Banyak orang memprediksi bahwa kehidupan kita tidak akan seutuhnya dapat kembali berjalan normal seperti sebelum pandemi Covid-19 menjangkit dunia. Mereka menyatakan bahwa kita akan hidup dalam sebuah kondisi normal baru (new normal), yaitu kondisi ketika hal-hal baru yang sebelumnya tidak menjadi kenormalan dalam masyarakat menjadi hal yang normal dan akan menjadi bagian dari kehidupan masyarakat itu sendiri nantinya. Kondisi normal baru ini juga diprediksi akan terjadi terhadap berbagai aspek kehidupan manusia, sebagaimana dampak yang ditimbulkan oleh Covid-19 yang juga bersifat multi aspek.

Pada awal bulan Mei 2020, Menteri Keuangan menerbitkan Keputusan Menteri Keuangan Nomor 223/KMK.01/2020 tentang Implementasi Fleksibilitas Tempat Bekerja (Flexible Working Space) di lingkungan Kementerian Keuangan. KMK 223/2020 dapat dianggap sebagai bentuk kebijakan untuk mengakomodir praktik Work From Home dalam jangka panjang, tidak terbatas hanya saat pandemi Covid-19. Hal ini dapat dipahami dari konsiderans “Menimbang” KMK 223/2020 yang tidak mencantumkan kondisi pandemi Covid-19 sebagai salah satu variabelnya.

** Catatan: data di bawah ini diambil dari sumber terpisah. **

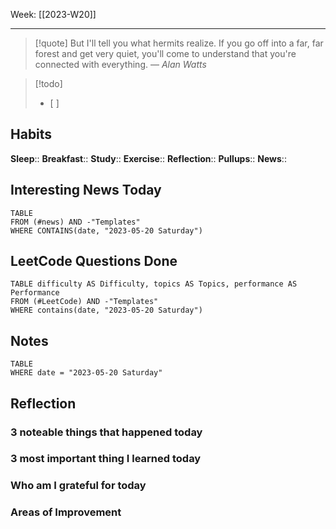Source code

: Week: [[2023-W20]]
- - -
>[!quote]
> But I'll tell you what hermits realize. If you go off into a far, far forest and get very quiet, you'll come to understand that you're connected with everything.
> — <cite>Alan Watts</cite>

>[!todo]
>- [ ] 

## Habits

**Sleep**::
**Breakfast**::
**Study**:: 
**Exercise**:: 
**Reflection**:: 
**Pullups**::
**News**::

## Interesting News Today

```dataview
TABLE 
FROM (#news) AND -"Templates"
WHERE CONTAINS(date, "2023-05-20 Saturday") 
```

## LeetCode Questions Done

```dataview
TABLE difficulty AS Difficulty, topics AS Topics, performance AS Performance
FROM (#LeetCode) AND -"Templates"
WHERE contains(date, "2023-05-20 Saturday") 
```

## Notes

```dataview
TABLE
WHERE date = "2023-05-20 Saturday"
```

## Reflection

### 3 noteable things that happened today

### 3 most important thing I learned today

### Who am I grateful for today

### Areas of Improvement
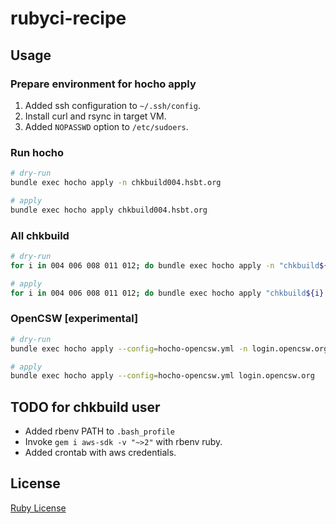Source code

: # rubyci-recipe

## Usage

### Prepare environment for hocho apply

1. Added ssh configuration to `~/.ssh/config`.
2. Install curl and rsync in target VM.
3. Added `NOPASSWD` option to `/etc/sudoers`.

### Run hocho

```bash
# dry-run
bundle exec hocho apply -n chkbuild004.hsbt.org

# apply
bundle exec hocho apply chkbuild004.hsbt.org
```

### All chkbuild

```bash
# dry-run
for i in 004 006 008 011 012; do bundle exec hocho apply -n "chkbuild${i}.hsbt.org"; done

# apply
for i in 004 006 008 011 012; do bundle exec hocho apply "chkbuild${i}.hsbt.org"; done
```

### OpenCSW [experimental]

```bash
# dry-run
bundle exec hocho apply --config=hocho-opencsw.yml -n login.opencsw.org

# apply
bundle exec hocho apply --config=hocho-opencsw.yml login.opencsw.org
```

## TODO for chkbuild user

* Added rbenv PATH to `.bash_profile`
* Invoke `gem i aws-sdk -v "~>2"` with rbenv ruby.
* Added crontab with aws credentials.

## License

[Ruby License](https://www.ruby-lang.org/en/about/license.txt)
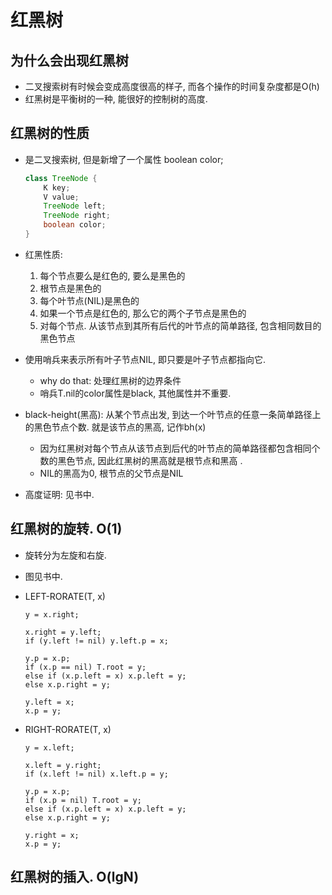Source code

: # 红黑树

## 为什么会出现红黑树
- 二叉搜索树有时候会变成高度很高的样子, 而各个操作的时间复杂度都是O(h)
- 红黑树是平衡树的一种, 能很好的控制树的高度. 

## 红黑树的性质
- 是二叉搜索树, 但是新增了一个属性 boolean color; 
    ```java
    class TreeNode {
        K key;
        V value;
        TreeNode left;
        TreeNode right;
        boolean color;
    }
    ```
- 红黑性质: 
    1. 每个节点要么是红色的, 要么是黑色的
    2. 根节点是黑色的
    3. 每个叶节点(NIL)是黑色的
    4. 如果一个节点是红色的, 那么它的两个子节点是黑色的
    5. 对每个节点. 从该节点到其所有后代的叶节点的简单路径, 包含相同数目的黑色节点

- 使用哨兵来表示所有叶子节点NIL, 即只要是叶子节点都指向它. 
    - why do that: 处理红黑树的边界条件
    - 哨兵T.nil的color属性是black, 其他属性并不重要. 

- black-height(黑高): 从某个节点出发, 到达一个叶节点的任意一条简单路径上的黑色节点个数. 就是该节点的黑高, 记作bh(x)
    - 因为红黑树对每个节点从该节点到后代的叶节点的简单路径都包含相同个数的黑色节点, 因此红黑树的黑高就是根节点和黑高 .
    - NIL的黑高为0, 根节点的父节点是NIL

- 高度证明: 见书中. 

## 红黑树的旋转. O(1)
- 旋转分为左旋和右旋. 
- 图见书中. 
- LEFT-RORATE(T, x)
    ```
    y = x.right;

    x.right = y.left;
    if (y.left != nil) y.left.p = x;

    y.p = x.p;
    if (x.p == nil) T.root = y;
    else if (x.p.left = x) x.p.left = y;
    else x.p.right = y;

    y.left = x;
    x.p = y;
    ```

- RIGHT-RORATE(T, x) 
    ```
    y = x.left;

    x.left = y.right;
    if (x.left != nil) x.left.p = y;

    y.p = x.p;
    if (x.p = nil) T.root = y;
    else if (x.p.left = x) x.p.left = y;
    else x.p.right = y;

    y.right = x;
    x.p = y;

    ```

## 红黑树的插入. O(lgN)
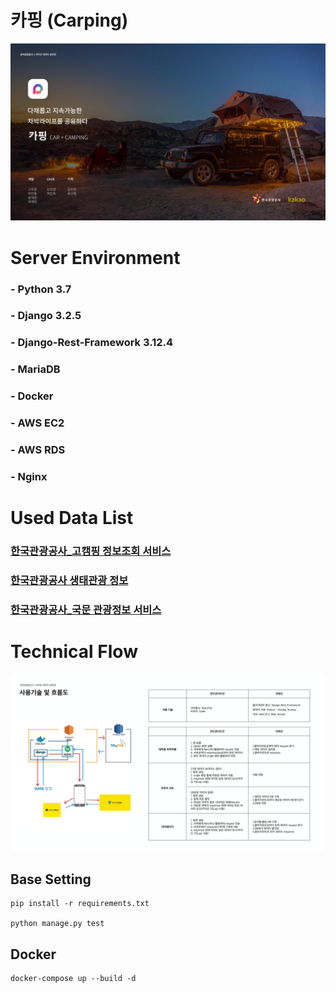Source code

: # 카핑 (Carping)

![banner](./img/0001.jpg)

# Server Environment

### - Python 3.7

### - Django 3.2.5

### - Django-Rest-Framework 3.12.4

### - MariaDB

### - Docker

### - AWS EC2

### - AWS RDS

### - Nginx

# Used Data List

### [한국관광공사\_고캠핑 정보조회 서비스](https://www.data.go.kr/tcs/dss/selectApiDataDetailView.do?publicDataPk=15063201)

### [한국관광공사 생태관광 정보](https://www.data.go.kr/data/15016069/openapi.do)

### [한국관광공사\_국문 관광정보 서비스](https://www.data.go.kr/data/15057787/openapi.do)

# Technical Flow

![flow](./img/0011.jpg)

## Base Setting

```
pip install -r requirements.txt

python manage.py test
```

## Docker

```
docker-compose up --build -d
```
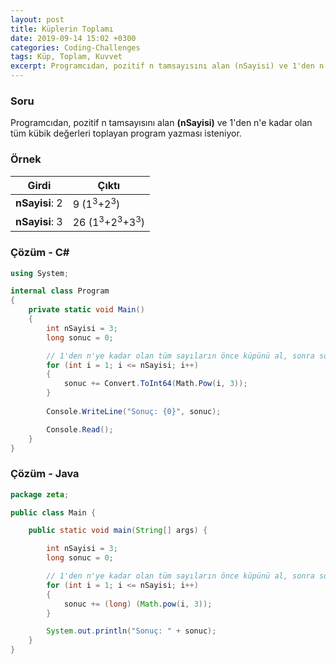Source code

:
 ```yaml
---
layout: post
title: Küplerin Toplamı
date: 2019-09-14 15:02 +0300
categories: Coding-Challenges
tags: Küp, Toplam, Kuvvet
excerpt: Programcıdan, pozitif n tamsayısını alan (nSayisi) ve 1'den n'e kadar olan tüm kübik değerleri toplayan program yazması isteniyor.
---
```

### Soru
Programcıdan, pozitif n tamsayısını alan **(nSayisi)** ve 1'den n'e kadar olan tüm kübik değerleri toplayan program yazması isteniyor.

### Örnek

| Girdi          | Çıktı                                          |
|----------------|------------------------------------------------|
| **nSayisi**: 2 | 9 (1<sup>3</sup>+2<sup>3</sup>)                |
| **nSayisi**: 3 | 26 (1<sup>3</sup>+2<sup>3</sup>+3<sup>3</sup>) |

### Çözüm - C#
```csharp
using System;

internal class Program
{
    private static void Main()
    {
        int nSayisi = 3;
        long sonuc = 0;

        // 1'den n'ye kadar olan tüm sayıların önce küpünü al, sonra sonuca ekle
        for (int i = 1; i <= nSayisi; i++)
        {
            sonuc += Convert.ToInt64(Math.Pow(i, 3));
        }
        
        Console.WriteLine("Sonuç: {0}", sonuc);

        Console.Read();
    }
}
```

### Çözüm - Java
```java
package zeta;

public class Main {

    public static void main(String[] args) {

        int nSayisi = 3;
        long sonuc = 0;

        // 1'den n'ye kadar olan tüm sayıların önce küpünü al, sonra sonuca ekle
        for (int i = 1; i <= nSayisi; i++)
        {
            sonuc += (long) (Math.pow(i, 3));
        }

        System.out.println("Sonuç: " + sonuc);
    }
}
```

KMK 223/2020 menitikberatkan keseimbangan dalam pekerjaan dan kehidupan pribadi (work-life-balance) sebagai variabel utama yang melatarbelakangi diterbitkannya keputusan ini.

Meskipun pandemi Covid-19 tidak secara eksplisit menjadi salah satu variabel yang melatarbelakangi diterbitkannya KMK 223/2020, namun setidaknya Covid-19 menjadi salah satu unsur yang mewarnai suasana kebatinan dari para perumus kebijakan dalam menerbitkan KMK 223/2020. Work From Home yang telah dilakukan selama pandemi Covid-19 kiranya akan menjadi salah satu bentuk kenormalan baru dalam birokrasi pemerintahan, khususnya di lingkungan Kementerian Keuangan, dengan adanya KMK 223/2020 tersebut.

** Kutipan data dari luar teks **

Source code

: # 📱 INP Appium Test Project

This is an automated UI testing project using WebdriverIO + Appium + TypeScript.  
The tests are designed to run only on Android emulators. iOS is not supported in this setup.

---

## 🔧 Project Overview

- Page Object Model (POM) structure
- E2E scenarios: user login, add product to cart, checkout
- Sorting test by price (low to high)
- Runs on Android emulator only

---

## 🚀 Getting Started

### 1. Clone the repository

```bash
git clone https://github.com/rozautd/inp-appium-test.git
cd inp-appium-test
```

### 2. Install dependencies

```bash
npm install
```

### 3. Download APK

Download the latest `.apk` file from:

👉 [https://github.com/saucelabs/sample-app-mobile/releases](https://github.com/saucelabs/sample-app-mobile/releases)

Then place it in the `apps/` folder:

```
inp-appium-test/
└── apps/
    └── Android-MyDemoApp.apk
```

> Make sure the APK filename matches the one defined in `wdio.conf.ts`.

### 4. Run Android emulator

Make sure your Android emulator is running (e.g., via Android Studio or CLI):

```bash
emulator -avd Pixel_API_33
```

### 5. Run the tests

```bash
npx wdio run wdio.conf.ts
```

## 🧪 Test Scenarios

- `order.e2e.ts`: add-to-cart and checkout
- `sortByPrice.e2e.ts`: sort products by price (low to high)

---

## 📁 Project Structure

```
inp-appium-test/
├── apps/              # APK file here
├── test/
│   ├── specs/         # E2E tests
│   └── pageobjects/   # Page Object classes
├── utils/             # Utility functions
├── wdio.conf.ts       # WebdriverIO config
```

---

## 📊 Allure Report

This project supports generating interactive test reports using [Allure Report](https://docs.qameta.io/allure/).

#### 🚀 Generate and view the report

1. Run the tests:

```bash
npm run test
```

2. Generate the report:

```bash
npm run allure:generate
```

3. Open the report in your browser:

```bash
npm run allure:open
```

Kebijakan untuk mengimplementasikan fleksibilitas tempat kerja, sebagaimana ditetapkan melalui KMK 223/2020, pada kenyataannya juga telah dipraktikkan oleh instansi pemerintahan lainnya. Catatan media massa memberitakan bahwa BAPPENAS telah memulai kebijakan fleksibilitas tempat kerja bagi pegawainya pada awal tahun 2020. Semakin banyaknya instansi pemerintahan yang mengadopsi kebijakan fleksibilitas tempat kerja, menunjukkan bahwa kebijakan ini akan menjadi sebuah kenormalan baru dalam birokrasi pemerintahan.

Ekosistem Normal Baru

Sebagaimana juga termaktub dalam KMK 223/2020, kebijakan fleksibilitas tempat kerja tetap dilaksanakan dalam koridor ketercapaian tujuan organisasi Kementerian Keuangan. Fleksibilitas tempat kerja yang ditetapkan melalui KMK 223/2020 menghendaki tercapainya efektifitas dan efisiensi kerja demi kepentingan organisasi. Dengan kata lain, terganggunya efektifitas dan efisiensi organisasi dan gagal mencapai tujuan organisasi adalah bentuk kegagalan dari tujuan implementasi kebijakan fleksibilitas tempat kerja itu sendiri.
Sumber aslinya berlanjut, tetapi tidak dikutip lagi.